◆ Entries supplied:
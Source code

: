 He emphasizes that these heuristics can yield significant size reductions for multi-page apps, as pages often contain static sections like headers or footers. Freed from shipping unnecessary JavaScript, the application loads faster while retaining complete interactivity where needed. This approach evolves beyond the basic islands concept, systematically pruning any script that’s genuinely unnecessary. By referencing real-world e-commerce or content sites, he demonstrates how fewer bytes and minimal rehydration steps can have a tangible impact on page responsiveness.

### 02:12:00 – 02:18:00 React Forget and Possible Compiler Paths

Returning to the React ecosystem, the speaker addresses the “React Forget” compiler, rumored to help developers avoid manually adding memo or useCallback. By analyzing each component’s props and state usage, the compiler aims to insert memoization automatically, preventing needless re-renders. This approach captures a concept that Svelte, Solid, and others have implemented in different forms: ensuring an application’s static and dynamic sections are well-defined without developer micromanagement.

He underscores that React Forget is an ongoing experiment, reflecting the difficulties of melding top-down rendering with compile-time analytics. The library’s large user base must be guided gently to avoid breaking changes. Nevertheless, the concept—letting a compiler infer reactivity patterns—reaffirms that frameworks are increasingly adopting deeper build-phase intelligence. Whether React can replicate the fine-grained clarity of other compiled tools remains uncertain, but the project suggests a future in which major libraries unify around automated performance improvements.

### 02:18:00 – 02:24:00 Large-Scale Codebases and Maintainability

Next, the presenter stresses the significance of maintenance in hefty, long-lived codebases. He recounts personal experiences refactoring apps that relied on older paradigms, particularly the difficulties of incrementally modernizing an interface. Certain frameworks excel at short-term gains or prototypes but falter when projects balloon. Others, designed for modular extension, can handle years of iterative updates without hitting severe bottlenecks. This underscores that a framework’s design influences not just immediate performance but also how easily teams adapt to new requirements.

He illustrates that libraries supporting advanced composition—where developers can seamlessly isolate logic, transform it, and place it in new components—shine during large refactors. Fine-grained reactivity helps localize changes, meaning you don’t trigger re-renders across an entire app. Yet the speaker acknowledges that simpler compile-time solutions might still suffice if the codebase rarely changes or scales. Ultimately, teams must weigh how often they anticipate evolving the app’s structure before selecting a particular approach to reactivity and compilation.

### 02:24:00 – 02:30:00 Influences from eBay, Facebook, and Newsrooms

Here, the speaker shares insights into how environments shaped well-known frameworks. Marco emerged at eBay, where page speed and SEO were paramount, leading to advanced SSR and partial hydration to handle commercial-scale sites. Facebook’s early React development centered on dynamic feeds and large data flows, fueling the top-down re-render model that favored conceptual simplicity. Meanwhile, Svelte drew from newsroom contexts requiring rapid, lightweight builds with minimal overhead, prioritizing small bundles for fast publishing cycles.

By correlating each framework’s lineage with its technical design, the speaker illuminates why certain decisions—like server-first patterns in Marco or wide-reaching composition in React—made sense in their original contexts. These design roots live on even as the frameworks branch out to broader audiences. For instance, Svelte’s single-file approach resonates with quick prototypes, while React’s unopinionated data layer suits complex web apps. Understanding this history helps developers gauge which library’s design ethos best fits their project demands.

◆ Work task:
Provide the count of lines in the data above containing "Facebook", and nothing further.

◆ The answer:
2